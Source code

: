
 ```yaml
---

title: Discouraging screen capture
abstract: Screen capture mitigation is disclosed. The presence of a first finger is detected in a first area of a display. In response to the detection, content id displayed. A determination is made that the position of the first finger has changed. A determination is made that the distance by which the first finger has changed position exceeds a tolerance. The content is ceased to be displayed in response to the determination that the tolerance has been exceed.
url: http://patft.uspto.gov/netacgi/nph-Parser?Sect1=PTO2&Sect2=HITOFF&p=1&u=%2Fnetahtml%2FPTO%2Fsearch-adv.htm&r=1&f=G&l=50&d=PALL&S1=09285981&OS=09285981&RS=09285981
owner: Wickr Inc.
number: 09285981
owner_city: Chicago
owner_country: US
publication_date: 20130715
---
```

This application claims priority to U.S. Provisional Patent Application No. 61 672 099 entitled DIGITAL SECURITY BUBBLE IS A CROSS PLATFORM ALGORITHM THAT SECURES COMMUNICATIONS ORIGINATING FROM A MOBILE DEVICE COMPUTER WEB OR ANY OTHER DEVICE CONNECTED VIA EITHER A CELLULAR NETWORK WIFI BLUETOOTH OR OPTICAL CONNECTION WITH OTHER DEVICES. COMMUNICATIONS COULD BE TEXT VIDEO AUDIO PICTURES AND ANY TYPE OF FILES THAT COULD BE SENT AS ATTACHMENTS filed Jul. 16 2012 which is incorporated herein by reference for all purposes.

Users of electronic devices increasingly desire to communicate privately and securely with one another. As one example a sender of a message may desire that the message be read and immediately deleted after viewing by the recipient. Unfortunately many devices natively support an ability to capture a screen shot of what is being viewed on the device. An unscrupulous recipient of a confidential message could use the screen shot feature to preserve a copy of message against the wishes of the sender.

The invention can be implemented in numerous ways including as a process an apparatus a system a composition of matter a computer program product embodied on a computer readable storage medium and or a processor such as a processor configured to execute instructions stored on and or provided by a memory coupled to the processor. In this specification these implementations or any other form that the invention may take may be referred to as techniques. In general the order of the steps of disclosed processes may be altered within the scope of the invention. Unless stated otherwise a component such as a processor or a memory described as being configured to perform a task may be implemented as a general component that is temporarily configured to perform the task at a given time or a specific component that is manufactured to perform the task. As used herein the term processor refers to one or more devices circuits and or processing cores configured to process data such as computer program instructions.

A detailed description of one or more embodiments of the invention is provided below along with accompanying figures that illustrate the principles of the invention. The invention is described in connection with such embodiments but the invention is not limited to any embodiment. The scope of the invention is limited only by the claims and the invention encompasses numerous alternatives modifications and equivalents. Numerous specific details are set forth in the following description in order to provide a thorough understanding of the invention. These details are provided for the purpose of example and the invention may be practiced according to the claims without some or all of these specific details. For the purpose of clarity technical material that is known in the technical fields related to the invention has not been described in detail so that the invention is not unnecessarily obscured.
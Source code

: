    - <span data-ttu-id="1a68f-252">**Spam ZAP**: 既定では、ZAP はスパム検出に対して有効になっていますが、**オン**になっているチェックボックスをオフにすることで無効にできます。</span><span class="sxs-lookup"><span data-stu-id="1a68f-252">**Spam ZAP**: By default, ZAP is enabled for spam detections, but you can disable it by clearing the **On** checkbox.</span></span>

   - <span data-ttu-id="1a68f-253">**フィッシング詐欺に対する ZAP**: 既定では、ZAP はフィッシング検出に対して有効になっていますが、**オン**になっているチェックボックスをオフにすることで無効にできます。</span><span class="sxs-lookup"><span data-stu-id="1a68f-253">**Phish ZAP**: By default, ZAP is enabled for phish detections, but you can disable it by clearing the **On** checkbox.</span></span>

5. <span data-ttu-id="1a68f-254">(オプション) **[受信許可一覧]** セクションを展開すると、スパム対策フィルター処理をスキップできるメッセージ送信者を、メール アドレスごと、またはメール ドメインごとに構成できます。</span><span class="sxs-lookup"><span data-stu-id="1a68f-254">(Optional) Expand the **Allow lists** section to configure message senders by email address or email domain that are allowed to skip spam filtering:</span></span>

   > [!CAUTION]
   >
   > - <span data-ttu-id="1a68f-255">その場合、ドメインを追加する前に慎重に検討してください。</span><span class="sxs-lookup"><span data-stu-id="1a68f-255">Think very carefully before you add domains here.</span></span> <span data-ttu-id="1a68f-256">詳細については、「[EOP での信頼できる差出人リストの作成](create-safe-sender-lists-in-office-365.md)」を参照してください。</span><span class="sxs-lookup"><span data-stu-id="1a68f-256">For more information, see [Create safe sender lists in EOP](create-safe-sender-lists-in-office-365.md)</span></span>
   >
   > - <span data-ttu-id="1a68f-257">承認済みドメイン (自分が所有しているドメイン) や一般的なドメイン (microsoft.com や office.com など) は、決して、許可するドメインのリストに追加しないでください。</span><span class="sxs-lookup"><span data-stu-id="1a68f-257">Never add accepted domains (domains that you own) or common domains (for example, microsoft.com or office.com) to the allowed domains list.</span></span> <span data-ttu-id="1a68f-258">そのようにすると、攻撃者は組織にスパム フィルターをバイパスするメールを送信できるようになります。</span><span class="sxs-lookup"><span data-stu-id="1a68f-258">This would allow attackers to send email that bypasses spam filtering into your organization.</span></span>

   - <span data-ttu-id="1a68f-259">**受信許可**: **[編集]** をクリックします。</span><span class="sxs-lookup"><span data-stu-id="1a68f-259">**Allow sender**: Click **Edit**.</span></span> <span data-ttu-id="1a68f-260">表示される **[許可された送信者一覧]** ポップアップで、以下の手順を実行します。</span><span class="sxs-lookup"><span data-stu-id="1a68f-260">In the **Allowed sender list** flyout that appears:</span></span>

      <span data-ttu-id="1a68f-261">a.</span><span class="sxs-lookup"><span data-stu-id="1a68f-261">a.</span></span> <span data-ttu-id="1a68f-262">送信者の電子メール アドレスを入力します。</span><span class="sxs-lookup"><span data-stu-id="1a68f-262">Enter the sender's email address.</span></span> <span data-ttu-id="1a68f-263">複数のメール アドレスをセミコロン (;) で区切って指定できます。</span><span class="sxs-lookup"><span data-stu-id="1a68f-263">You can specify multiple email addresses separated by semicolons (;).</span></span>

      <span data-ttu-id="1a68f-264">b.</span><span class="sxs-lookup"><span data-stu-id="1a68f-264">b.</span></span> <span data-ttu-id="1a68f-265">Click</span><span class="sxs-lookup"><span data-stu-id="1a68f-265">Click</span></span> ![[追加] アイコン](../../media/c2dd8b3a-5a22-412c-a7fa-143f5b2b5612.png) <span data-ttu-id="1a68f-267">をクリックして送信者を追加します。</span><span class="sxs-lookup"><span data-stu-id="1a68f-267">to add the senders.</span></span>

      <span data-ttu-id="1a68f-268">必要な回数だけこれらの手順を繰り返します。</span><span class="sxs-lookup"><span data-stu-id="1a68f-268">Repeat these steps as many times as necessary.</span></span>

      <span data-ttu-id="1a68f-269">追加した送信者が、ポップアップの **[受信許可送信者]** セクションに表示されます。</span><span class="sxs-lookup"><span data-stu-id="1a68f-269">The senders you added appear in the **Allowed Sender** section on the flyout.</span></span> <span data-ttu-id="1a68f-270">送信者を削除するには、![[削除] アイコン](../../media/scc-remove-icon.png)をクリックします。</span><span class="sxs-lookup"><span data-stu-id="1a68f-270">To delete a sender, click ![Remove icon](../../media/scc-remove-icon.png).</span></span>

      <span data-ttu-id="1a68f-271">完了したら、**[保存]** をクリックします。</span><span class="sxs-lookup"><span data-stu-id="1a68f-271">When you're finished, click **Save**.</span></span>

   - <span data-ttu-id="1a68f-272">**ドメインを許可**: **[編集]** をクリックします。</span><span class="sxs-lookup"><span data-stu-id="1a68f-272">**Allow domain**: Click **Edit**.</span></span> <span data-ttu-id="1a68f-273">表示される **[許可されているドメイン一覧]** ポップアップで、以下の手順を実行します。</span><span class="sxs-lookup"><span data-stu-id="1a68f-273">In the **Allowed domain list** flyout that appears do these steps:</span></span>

### DESCRIPTION OF THE TASK
Scan the lines above for the word "表示される" and copy every one where it occurs.

### OUTPUT OF THE TASK
   - <span data-ttu-id="1a68f-259">**受信許可**: **[編集]** をクリックします。</span><span class="sxs-lookup"><span data-stu-id="1a68f-259">**Allow sender**: Click **Edit**.</span></span> <span data-ttu-id="1a68f-260">表示される **[許可された送信者一覧]** ポップアップで、以下の手順を実行します。</span><span class="sxs-lookup"><span data-stu-id="1a68f-260">In the **Allowed sender list** flyout that appears:</span></span>
   - <span data-ttu-id="1a68f-272">**ドメインを許可**: **[編集]** をクリックします。</span><span class="sxs-lookup"><span data-stu-id="1a68f-272">**Allow domain**: Click **Edit**.</span></span> <span data-ttu-id="1a68f-273">表示される **[許可されているドメイン一覧]** ポップアップで、以下の手順を実行します。</span><span class="sxs-lookup"><span data-stu-id="1a68f-273">In the **Allowed domain list** flyout that appears do these steps:</span></span>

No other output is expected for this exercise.